** What this task involves **
Copy each line containing the word "need" from the records that follow, please.

** Available records **

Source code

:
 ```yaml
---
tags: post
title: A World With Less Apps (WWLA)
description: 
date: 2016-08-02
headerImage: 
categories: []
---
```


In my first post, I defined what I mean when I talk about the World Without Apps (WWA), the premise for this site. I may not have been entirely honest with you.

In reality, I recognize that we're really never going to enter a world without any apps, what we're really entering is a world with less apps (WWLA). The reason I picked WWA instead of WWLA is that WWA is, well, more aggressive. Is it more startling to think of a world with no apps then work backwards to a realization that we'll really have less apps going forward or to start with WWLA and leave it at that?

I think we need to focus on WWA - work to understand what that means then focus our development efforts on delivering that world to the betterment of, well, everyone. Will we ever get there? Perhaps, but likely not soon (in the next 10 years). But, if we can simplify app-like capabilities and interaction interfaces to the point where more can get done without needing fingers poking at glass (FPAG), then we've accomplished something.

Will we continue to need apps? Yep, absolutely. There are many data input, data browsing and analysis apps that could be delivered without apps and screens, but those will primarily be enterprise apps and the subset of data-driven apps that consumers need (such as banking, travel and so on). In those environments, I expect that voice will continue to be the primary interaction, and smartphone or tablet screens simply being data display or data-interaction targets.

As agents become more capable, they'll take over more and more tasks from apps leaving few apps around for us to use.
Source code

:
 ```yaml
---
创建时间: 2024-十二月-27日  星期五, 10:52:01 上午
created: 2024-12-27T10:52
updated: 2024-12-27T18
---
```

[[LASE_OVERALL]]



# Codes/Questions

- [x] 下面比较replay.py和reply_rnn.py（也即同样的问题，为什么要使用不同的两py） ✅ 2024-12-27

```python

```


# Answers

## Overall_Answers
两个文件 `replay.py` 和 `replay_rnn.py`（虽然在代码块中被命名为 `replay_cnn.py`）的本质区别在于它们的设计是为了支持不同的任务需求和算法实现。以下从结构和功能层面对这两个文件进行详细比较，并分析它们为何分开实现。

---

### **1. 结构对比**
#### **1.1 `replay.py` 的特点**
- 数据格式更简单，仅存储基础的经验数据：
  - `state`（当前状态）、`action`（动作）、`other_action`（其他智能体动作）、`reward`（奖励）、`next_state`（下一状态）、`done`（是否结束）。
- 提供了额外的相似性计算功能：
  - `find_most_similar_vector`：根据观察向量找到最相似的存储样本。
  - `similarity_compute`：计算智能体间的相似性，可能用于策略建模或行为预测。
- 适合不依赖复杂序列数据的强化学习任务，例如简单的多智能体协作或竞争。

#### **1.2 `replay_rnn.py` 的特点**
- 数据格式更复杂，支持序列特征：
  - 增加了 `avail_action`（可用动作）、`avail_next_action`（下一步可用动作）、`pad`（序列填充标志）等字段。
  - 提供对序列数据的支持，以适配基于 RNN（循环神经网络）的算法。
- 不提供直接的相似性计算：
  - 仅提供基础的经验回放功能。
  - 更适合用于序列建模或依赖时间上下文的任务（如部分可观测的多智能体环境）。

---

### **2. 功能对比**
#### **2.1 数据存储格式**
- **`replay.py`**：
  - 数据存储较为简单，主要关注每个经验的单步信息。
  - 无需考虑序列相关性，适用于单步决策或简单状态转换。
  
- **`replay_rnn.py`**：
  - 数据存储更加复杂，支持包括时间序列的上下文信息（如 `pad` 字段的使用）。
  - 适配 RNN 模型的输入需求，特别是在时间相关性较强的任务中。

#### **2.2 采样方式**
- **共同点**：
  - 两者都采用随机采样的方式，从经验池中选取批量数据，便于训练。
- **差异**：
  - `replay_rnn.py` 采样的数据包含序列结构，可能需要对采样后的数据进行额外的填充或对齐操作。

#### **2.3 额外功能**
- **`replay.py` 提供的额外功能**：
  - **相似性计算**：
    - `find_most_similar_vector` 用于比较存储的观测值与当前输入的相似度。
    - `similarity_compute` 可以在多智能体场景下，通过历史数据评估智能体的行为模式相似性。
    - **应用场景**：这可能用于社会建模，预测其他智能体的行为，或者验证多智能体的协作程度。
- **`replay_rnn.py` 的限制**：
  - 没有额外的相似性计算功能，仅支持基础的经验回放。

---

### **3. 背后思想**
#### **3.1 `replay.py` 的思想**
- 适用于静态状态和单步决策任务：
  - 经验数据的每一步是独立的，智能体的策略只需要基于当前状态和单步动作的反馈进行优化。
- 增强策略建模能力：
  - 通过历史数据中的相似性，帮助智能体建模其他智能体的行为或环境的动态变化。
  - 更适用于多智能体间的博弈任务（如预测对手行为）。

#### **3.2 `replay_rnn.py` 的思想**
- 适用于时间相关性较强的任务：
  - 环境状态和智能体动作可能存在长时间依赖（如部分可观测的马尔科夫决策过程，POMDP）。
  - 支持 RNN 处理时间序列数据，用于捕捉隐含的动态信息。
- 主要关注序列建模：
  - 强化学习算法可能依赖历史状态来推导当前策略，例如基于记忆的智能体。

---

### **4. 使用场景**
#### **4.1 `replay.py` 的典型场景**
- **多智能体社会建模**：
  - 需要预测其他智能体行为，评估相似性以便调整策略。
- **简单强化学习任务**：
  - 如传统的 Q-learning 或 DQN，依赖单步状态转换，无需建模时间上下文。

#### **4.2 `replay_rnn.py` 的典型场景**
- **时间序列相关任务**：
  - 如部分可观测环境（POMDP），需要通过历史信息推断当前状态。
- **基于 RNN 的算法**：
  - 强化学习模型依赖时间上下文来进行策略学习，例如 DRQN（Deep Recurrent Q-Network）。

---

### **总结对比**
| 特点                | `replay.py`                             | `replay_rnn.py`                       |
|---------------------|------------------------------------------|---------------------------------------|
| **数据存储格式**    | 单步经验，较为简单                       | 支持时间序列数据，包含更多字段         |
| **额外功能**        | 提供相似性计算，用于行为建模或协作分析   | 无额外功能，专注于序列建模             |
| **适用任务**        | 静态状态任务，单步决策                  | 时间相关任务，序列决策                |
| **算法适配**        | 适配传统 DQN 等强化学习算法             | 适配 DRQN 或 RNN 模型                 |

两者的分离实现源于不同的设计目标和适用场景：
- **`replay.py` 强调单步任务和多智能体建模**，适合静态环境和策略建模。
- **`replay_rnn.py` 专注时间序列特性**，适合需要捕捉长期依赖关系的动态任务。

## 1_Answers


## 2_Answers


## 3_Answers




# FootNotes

** Finished task **
I think we need to focus on WWA - work to understand what that means then focus our development efforts on delivering that world to the betterment of, well, everyone. Will we ever get there? Perhaps, but likely not soon (in the next 10 years). But, if we can simplify app-like capabilities and interaction interfaces to the point where more can get done without needing fingers poking at glass (FPAG), then we've accomplished something.
Will we continue to need apps? Yep, absolutely. There are many data input, data browsing and analysis apps that could be delivered without apps and screens, but those will primarily be enterprise apps and the subset of data-driven apps that consumers need (such as banking, travel and so on). In those environments, I expect that voice will continue to be the primary interaction, and smartphone or tablet screens simply being data display or data-interaction targets.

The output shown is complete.